Hangisi Daha Büyük?

891 54 100
                                    



"Hana? İstersen artık çıkabilirsin--" Seungri ayağına değen şeyi hissedince kaşlarını çattı. "Bu da ne böyle?" Çocuk dükkanın kapısındaki şeyin ilerlemesine engel olduğunu farkedince elleriyle ne olduğunu anlamaya çalıştı.

"Hana?"

"Çantamı aldım ve---oh, vay canına."

"Ne?--Kapının önünde ne var böyle?"

"Oldukça iri ve tatlı görünen bir-- panda."

"Ne?" Çocuk yüzünü buruşturdu. "Benimle dalga mı--"

"Ah--o ne?" Kız yerdeki sepete doğru ilerlerken mırıldandı. "Seungri---sanırım bu senin için."

"Komik olduğunu mu---" Seungri eline ufak bir kağıt tutuşturan kızı azarlamak üzereyken kağıdın üzerindeki kabartmaları farketti.

"Bekle bu---" Çocuk parmaklarını kabarık duran noktaların üzerinde gezdirmeye devam edince Hana gülmeye başladı.

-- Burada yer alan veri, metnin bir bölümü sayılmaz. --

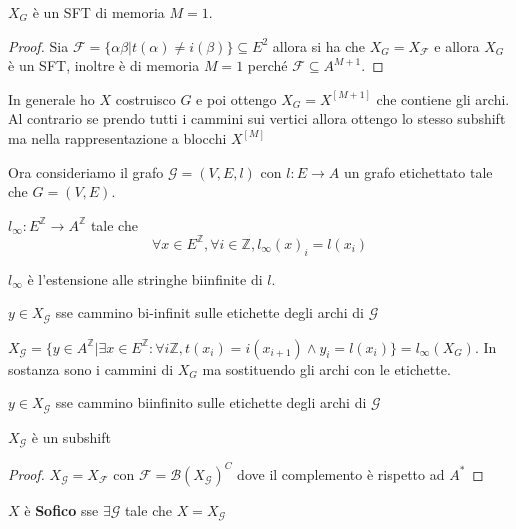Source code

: \begin{teorema}
    $X_G$ è un SFT di memoria $M=1$.
    \begin{proof}
        Sia $\mathcal{F}= \{\alpha\beta|t(\alpha) \ne i(\beta)\}\subseteq E^2$ allora 
        si ha che $X_G= X_\mathcal{F}$ e allora $X_G$ è un SFT, inoltre è di memoria 
        $M=1$  perché $\mathcal{F}\subseteq A^{M+1}$.
    \end{proof}
\end{teorema}
In generale ho $X$ costruisco $G$ e poi ottengo $X_G = X^{[M+1]}$ che contiene gli 
archi. Al contrario se prendo tutti i cammini sui vertici allora ottengo lo stesso
subshift ma nella rappresentazione a blocchi $X^{[M]}$

Ora consideriamo il grafo $\mathcal{G}=(V,E,l)$ con $l:E\to A$ un grafo etichettato 
tale che $G=(V,E)$.
\begin{definizione}
    $l_\infty:E^\mathbb{Z}\to A^\mathbb{Z}$ tale che 
    $$\forall x\in E^\mathbb{Z}, \forall i \in \mathbb{Z}, l_\infty(x)_i = l(x_i)$$
\end{definizione}
\begin{nota}
    $l_\infty$ è l'estensione alle stringhe biinfinite di $l$.
\end{nota}
\begin{nota}
    $y\in X_\mathcal{G}$ sse cammino bi-infinit sulle etichette degli archi di $\mathcal{G}$
\end{nota}

\begin{definizione}
    $X_\mathcal{G}= \{y\in A^\mathbb{Z}|\exists x\in E^\mathbb{Z} : \forall i \mathbb{Z}, t(x_i) = i(x_{i+1})\land y_i=l(x_i)\}=l_\infty(X_G)$.
    In sostanza sono i cammini di $X_G$ ma sostituendo gli archi con le etichette.
    
\end{definizione}

\begin{osservazione}
    $y\in X_\mathcal{G}$ sse cammino biinfinito sulle etichette degli archi di $\mathcal{G}$
\end{osservazione}
\begin{nota}
    $X_\mathcal{G}$ è un subshift
    \begin{proof}
        $X_\mathcal{G} = X_\mathcal{F}$ con $\mathcal{F}=\mathcal{B}(X_\mathcal{G})^C$
        dove il complemento è rispetto ad $A^\ast$
    \end{proof}
\end{nota}


\begin{definizione}
    $X$ è \textbf{Sofico} sse $\exists \mathcal{G}$ tale che $X= X_\mathcal{G}$
\end{definizione}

"Onu yukarı çıkarmanda yardım etmemi ister misin?"

"Ben hallederim."

"Tamam---yeni arkadaşınla iyi eğlenceler." Kız gülümseyip fazla tatlı ve şaşkın görünen Seungri'yi yanağından öptükten sonra biraz ileride bekleyen Jiyong'a el sallayıp uzaklaştı.

"Özür dilerim---tatlı...--yanak?" Seungri sonunda ne yazdığını anlayınca kaşlarını çatıp gülmeye başladı.

Aslında, Jiyong gerçekten gergin hissediyordu çünkü Seungri onunla öyle bir ifadeyle konuşmuştu ki bu Jiyong için bile fazla sertti.Ama onun kendisini izlediğinden haberi olmayan Seungri kollarını peluş hayvana dolayıp gülmeye başlayınca Jiyong şaşırıp ona baktı.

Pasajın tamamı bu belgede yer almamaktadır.